Depuis que je suis gérante, j’ai besoin de découvrir de nouveaux fournisseurs, de faire le point sur ce que je sais ou ce que je ne sais pas. Quand on est employé, c’est plutôt un moment de fête ! J’ai beau être dans le métier depuis longtemps, je découvre toujours de nouvelles choses et je suis épatée tous les ans.

Quand est-ce que vos trouvailles du SILMO seront disponibles en magasin pour vos clients ?

Cela dépend des fournisseurs. Certains auront entre 3 et 6 mois de délai, d’autres les ont déjà en stock au moment du salon.

Quelles sont les marques que vous avez découvertes sur ce salon ?
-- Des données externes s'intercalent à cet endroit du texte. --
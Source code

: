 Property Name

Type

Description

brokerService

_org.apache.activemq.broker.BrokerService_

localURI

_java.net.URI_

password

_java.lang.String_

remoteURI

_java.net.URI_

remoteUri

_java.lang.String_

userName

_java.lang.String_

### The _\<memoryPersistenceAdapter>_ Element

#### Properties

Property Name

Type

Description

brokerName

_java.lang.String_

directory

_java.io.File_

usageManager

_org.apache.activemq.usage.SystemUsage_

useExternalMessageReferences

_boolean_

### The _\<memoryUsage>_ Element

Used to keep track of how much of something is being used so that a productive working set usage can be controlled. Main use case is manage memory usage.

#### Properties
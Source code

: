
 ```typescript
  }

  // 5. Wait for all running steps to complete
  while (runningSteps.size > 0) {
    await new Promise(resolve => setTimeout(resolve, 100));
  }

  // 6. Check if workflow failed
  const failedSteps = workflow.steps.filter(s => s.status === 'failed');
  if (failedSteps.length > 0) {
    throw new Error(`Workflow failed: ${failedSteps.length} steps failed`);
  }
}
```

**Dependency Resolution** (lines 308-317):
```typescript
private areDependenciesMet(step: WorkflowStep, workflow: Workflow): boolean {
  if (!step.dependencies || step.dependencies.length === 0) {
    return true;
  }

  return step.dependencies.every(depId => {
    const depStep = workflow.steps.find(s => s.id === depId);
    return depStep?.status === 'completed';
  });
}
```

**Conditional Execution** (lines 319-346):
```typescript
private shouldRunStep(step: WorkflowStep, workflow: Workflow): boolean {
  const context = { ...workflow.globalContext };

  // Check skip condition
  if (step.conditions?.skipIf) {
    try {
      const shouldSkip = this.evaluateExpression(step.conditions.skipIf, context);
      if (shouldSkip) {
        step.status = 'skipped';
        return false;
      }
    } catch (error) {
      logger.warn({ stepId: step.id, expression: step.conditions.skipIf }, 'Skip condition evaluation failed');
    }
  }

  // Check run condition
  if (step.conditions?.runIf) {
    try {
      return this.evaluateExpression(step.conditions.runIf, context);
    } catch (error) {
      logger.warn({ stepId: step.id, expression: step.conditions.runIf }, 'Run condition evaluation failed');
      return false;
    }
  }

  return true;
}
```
Il s’agissait de designers que j’avais déjà repérés sur internet et que j’ai voulu rencontrer. Je pense notamment à la marque Clan, un créateur italien au style urbain. Une autre fabrication italienne, celle de la maison familiale LIÒ. Jusqu’au-boutistes, ils assortissent les étuis aux lunettes ; si la monture est en perles, l’étui le sera aussi. Le tout à des prix raisonnables.

Je fais partie du jury du SILMO et l’année dernière j’ai découvert par ce biais Blake Kuwahara qui fait un travail exceptionnel ! Un autre lunetier confidentiel : Xavier Derôme qui fait toujours des lunettes splendides…

À qui allez-vous rendre visite cette année ?

Nous sommes un petit magasin et nous avons d’ores et déjà beaucoup de marques. L’année dernière nous en avons fait rentrer trois et c’est un gros travail. Les créateurs avec lesquels nous travaillons proposent toujours de nouvelles choses, ils savent se renouveler, créer la surprise. Je suis très contente de travailler avec Face à Face, Anne et Valentin ou encore Traction Productions par exemple. Avec ces créateurs j’ai une très belle palette de styles.
Cette année je serai à l’affût de lunettes pour enfants.